The FSA must come to grips with the lack of consumer understanding of financial products and literature before it can adequately regulate TCF, according to financial services consultancy firm Brandspeak.

Research conducted by ICM for Brandspeak shows that every second consumer signs forms stating they have read and understood terms and conditions when they have not.

Brandspeak says providers must produce literature that is no more than two and a quarter A4 pages in length and reading time should not exceed 25 minutes.

The research shows that when consumers fail to understand literature and don’t ask for clarification 22 per cent say it didn’t seem important.

Sixteen per cent say they didn’t believe they would understand it even after further explanation, 14 per cent didn’t want to appear ill-informed and 13 per cent didn’t feel they could ask their adviser to explain.
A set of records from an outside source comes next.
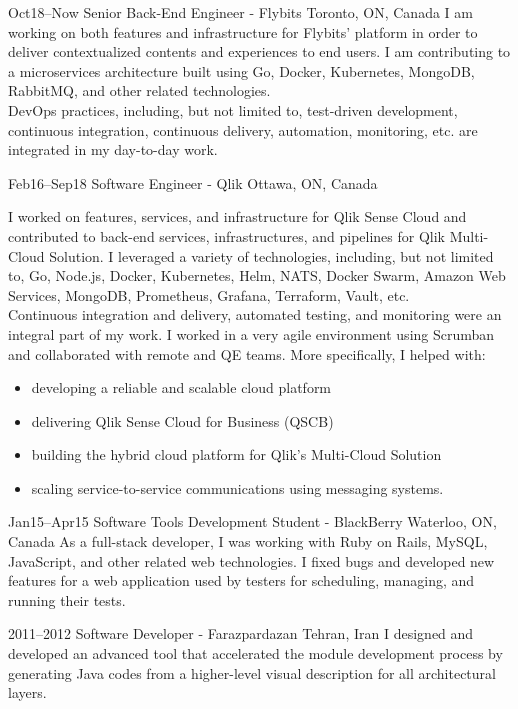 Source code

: \documentclass[]{cv-style}                     %
\begin{document}
\begin{entrylist}

  \entry
  {\small Oct18--Now}
  {Senior Back-End Engineer - Flybits}
  {Toronto, ON, Canada}
  {I am working on both features and infrastructure for Flybits' platform in order to deliver contextualized contents and experiences to end users.
   I am contributing to a microservices architecture built using Go, Docker, Kubernetes, MongoDB, RabbitMQ, and other related technologies. \\
   DevOps practices, including, but not limited to, test-driven development, continuous integration, continuous delivery, automation, monitoring, etc. are integrated in my day-to-day work.}

  \entry
  {\small Feb16--Sep18}
  {Software Engineer - Qlik}
  {Ottawa, ON, Canada}
  {I worked on features, services, and infrastructure for Qlik Sense Cloud and
   contributed to back-end services, infrastructures, and pipelines for Qlik Multi-Cloud Solution.
   I leveraged a variety of technologies, including, but not limited to, Go, Node.js, Docker, Kubernetes, Helm,
   NATS, Docker Swarm, Amazon Web Services, MongoDB, Prometheus, Grafana, Terraform, Vault, etc. \\
   Continuous integration and delivery, automated testing, and monitoring were an integral part of my work.
   I worked in a very agile environment using Scrumban and collaborated with remote and QE teams.
   More specifically, I helped with:
     \begin{itemize}
         \item developing a reliable and scalable cloud platform
         \item delivering Qlik Sense Cloud for Business (QSCB)
         \item building the hybrid cloud platform for Qlik's Multi-Cloud Solution
         \item scaling service-to-service communications using messaging systems. 
     \end{itemize}
   }

  \entry
  {\small Jan15--Apr15}
  {Software Tools Development Student - BlackBerry}
  {Waterloo, ON, Canada}
  {As a full-stack developer, I was working with Ruby on Rails, MySQL, JavaScript, and other related web technologies.
   I fixed bugs and developed new features for a web application used by testers for scheduling, managing, and running their tests.}

  \entry
  {\small 2011--2012}
  {Software Developer - Farazpardazan}
  {Tehran, Iran}
  {I designed and developed an advanced tool that accelerated the module development process by
   generating Java codes from a higher-level visual description for all architectural layers.}


\end{entrylist}
\end{document}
Brandspeak director Jeremy Braune says: “Providers, in their efforts to cover all the regulatory bases, generally bombard the end customer with product information, which rather than empowering them turns them right off. The question then is in doing so, are customers really being treated fairly?

“Based on what this research exposes we would argue that the very first step to ensure customers are genuinely treated fairly is for the regulator to acknowledge that half the UK’s adult population really struggles to get to grips with even basic product information as it is currently presented. For providers is means working back from what the average customer realistically is prepared to digest and produce product literature that will actually get read.”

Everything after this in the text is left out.